_Available records_.
__________________________________________________

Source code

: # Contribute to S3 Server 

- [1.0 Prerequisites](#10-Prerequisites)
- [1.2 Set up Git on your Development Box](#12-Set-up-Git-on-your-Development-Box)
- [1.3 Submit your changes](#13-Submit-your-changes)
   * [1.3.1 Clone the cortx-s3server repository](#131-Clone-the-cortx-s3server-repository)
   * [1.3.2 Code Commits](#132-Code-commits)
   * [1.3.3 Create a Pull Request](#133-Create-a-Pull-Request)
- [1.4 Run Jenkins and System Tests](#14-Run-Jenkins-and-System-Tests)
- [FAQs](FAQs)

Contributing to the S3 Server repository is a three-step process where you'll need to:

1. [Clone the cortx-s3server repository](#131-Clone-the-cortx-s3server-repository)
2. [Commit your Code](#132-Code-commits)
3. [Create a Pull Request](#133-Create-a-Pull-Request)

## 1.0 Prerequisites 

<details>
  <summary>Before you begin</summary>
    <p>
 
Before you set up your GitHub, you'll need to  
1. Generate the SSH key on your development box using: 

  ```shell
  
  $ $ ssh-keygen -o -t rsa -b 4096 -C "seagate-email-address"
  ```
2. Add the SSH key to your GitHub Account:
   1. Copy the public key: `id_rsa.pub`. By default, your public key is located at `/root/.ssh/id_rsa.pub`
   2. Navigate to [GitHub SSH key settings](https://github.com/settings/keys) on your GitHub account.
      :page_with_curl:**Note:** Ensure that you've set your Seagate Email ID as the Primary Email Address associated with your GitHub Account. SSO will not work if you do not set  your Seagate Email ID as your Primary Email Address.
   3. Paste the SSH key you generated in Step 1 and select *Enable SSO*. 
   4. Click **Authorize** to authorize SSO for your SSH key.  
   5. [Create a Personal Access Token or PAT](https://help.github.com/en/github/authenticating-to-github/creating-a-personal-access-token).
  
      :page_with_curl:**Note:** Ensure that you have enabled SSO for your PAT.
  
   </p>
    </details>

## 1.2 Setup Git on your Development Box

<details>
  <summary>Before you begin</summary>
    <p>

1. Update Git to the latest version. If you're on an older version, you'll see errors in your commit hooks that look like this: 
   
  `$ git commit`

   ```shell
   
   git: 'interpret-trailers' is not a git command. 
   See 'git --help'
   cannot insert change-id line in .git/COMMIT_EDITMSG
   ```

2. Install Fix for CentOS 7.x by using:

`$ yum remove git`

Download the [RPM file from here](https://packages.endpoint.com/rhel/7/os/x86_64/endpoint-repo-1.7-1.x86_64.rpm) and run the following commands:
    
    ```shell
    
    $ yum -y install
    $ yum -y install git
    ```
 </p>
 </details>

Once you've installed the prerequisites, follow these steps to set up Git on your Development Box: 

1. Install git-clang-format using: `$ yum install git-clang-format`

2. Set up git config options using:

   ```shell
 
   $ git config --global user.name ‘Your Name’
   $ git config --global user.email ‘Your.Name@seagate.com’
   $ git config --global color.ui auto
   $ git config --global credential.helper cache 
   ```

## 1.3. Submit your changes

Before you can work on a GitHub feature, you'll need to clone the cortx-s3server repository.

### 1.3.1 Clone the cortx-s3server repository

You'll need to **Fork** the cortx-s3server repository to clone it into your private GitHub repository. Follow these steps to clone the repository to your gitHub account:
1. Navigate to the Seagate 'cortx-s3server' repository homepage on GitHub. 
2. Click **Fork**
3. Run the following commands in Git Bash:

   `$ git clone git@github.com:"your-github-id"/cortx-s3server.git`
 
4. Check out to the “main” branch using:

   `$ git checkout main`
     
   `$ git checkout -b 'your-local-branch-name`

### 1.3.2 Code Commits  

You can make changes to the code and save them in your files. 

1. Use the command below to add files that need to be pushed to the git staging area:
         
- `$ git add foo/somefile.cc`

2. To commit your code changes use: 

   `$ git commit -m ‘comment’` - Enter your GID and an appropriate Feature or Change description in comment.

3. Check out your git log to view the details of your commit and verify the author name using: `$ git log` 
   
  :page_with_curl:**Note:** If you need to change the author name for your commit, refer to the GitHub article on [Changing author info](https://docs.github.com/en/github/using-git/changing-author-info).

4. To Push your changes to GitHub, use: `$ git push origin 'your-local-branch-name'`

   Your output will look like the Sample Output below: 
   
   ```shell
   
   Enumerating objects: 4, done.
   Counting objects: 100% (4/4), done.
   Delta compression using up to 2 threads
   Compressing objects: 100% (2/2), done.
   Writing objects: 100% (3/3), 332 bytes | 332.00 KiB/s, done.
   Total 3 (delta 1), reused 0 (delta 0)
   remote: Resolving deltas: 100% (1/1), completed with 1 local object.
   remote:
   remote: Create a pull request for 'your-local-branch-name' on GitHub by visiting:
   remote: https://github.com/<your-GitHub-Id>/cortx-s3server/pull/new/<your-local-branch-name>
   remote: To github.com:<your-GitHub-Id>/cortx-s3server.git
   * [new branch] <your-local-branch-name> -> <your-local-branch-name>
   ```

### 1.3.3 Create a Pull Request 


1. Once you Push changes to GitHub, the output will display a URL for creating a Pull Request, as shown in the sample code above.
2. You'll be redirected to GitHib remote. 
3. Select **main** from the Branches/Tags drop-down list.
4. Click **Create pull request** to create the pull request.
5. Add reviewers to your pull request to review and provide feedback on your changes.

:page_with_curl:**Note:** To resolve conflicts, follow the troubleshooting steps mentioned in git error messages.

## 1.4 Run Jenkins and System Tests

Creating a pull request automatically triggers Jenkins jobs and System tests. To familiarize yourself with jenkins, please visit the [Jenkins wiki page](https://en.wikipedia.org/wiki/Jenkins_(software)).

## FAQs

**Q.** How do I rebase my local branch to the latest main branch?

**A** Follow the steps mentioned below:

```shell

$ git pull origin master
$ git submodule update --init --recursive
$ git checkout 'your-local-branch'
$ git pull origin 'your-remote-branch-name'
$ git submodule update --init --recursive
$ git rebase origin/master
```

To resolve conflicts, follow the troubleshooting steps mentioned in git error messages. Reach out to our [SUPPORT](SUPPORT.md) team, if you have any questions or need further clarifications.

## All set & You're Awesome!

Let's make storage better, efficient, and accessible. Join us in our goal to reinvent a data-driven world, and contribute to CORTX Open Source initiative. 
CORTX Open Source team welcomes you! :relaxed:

__________________________________________________

_Task item_. Where a line of the records holds the word "mentioned", copy that line.

_Answer below_.
:page_with_curl:**Note:** To resolve conflicts, follow the troubleshooting steps mentioned in git error messages.
**A** Follow the steps mentioned below:
To resolve conflicts, follow the troubleshooting steps mentioned in git error messages. Reach out to our [SUPPORT](SUPPORT.md) team, if you have any questions or need further clarifications.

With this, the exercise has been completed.